Would you really want to bring Him home to ma & pa?
How about another example, this one from Tom Petty regarding the followers of Jesus:
She’s a good girl, loves her mamma.
Loves Jesus, and America too.
Same idea. How do we know she’s a good girl? Well, because she loves Jesus and America (but we’ll ignore that association for now). It’s ironic because the most radical, dedicated Christ followers I know are not necessarily what the world would consider nice, quiet girls like the ones Petty refers to. They’re usually the ones who have sold their homes or belongings and live with the poorest of the poor. Or the ones people think are drug addicts.
Rich Mullins went barefoot everywhere, didn’t have a home, and gave the vast majority of his money to Native Americans.
Mother Teresa had disgusting feet because of how she dug through each shoe donation box and pulled out the worst possible pair for herself.
My friend Josh would always scream at the top of his lungs when he saw me in the streets of Chicago, even from three blocks away, “HEY ETHAN! I LOVE YOU MAN! PRAISE GOD MAN!” Everyone on those three blocks hears, then looks at him and then at me. He’s a bit wild and unpredictable, not unlike John the Baptist. Josh and his wife sold all their things and moved to Cambodia a few years ago, where they also work with some of the poorest people in the world.
Are these the type of people who come to mind when you hear “Free Falling”?
Have we replaced the Jesus of the Bible with some soft, mushy milquetoast? Do we imagine a lamb-hugging dude (which…never happened in the Bible) whose greatest characteristic is that He’s really nice?

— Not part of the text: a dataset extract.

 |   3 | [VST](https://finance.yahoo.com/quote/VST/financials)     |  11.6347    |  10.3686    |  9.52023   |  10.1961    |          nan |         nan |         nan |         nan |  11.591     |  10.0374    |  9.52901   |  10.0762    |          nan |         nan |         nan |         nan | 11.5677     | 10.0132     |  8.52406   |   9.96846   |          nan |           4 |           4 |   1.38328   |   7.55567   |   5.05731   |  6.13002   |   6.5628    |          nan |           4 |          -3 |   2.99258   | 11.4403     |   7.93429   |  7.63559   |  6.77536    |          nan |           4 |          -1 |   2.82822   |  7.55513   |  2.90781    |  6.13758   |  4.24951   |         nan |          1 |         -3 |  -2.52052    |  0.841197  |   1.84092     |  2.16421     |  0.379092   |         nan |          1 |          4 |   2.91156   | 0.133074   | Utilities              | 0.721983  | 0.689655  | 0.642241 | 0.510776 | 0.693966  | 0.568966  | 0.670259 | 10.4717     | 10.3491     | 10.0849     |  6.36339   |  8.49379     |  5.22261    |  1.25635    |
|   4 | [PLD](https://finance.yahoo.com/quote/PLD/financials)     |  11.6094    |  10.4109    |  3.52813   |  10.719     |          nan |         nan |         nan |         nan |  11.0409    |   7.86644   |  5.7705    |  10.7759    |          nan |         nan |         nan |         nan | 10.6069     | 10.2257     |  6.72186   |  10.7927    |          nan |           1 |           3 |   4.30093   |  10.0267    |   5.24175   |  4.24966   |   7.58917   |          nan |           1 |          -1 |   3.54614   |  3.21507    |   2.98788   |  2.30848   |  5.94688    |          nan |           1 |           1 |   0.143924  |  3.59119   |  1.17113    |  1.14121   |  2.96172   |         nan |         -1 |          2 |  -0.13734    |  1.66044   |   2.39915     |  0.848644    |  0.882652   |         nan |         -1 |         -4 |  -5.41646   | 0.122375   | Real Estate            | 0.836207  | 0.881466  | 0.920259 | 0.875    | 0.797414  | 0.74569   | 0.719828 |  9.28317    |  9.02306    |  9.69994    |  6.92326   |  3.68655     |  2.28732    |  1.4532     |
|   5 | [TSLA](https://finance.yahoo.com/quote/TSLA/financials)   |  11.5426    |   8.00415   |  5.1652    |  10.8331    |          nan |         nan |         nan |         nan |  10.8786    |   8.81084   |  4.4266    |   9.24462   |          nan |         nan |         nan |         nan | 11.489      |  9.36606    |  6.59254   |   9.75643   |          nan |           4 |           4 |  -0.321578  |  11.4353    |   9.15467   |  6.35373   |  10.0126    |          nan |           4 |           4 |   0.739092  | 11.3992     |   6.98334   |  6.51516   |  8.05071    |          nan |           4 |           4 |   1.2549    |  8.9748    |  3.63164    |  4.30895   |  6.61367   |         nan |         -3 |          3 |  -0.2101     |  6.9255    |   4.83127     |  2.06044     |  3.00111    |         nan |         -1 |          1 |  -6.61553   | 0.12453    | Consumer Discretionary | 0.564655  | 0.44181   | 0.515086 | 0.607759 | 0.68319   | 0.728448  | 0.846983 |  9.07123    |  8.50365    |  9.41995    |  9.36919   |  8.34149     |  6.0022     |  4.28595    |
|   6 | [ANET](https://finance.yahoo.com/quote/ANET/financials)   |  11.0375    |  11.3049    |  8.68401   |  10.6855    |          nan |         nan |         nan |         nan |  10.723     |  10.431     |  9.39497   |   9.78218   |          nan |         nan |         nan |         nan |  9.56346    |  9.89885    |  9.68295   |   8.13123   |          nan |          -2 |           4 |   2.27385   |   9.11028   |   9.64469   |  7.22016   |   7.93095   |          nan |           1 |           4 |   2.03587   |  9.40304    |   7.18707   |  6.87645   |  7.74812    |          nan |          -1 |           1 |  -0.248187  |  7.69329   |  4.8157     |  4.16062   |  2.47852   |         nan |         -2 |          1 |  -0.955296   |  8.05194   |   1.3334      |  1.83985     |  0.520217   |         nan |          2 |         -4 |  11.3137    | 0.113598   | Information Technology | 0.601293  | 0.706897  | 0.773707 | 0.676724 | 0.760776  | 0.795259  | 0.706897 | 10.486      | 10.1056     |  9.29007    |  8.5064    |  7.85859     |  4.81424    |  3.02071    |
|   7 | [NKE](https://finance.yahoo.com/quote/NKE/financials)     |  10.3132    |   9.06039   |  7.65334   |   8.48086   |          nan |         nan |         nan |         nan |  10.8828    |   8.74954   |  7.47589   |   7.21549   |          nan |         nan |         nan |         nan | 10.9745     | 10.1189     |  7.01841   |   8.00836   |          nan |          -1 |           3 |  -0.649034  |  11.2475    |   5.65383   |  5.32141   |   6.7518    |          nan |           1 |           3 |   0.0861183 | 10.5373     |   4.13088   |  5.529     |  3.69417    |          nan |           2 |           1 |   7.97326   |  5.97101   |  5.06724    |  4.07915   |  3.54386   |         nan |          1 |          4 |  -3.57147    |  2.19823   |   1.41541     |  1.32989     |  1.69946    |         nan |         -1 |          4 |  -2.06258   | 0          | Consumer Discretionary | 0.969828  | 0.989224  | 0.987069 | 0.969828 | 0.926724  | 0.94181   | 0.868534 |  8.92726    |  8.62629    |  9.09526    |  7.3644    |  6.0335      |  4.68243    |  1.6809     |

If that’s all Christianity can cough up in regards to its central figure, I’d want nothing to do with it. Nor would most guys I know. Probably most women, for that matter.
What’s more, if Jesus is nothing more than nice, that means His followers need to do nothing other than be nice. Is that all the kingdom is about? Is that why I got “your kingdom come” tattooed over my heart, just to remind me to be more nice?
Niceness alone won’t save the world. Niceness won’t overthrow the Third Reich, dole out justice for sex traffickers, or fix systemic racism.
Yet this caricature of Christ has sunk so deeply into our collective subconscious that we blindly accept these references to Nice Guy Jesus without a second thought. Then, when we do get around to cracking our Bibles open, we’re surprised that He sometimes says mean things,
that He gets pretty heated and goes nuts,
that He won’t let go of this idea that He is actually…God,
that He comes a second time wearing a robe drenched in blood,
that He looks at the religious teachers of His time and basically says f— you.
Wait a minute…I thought Jesus was nice!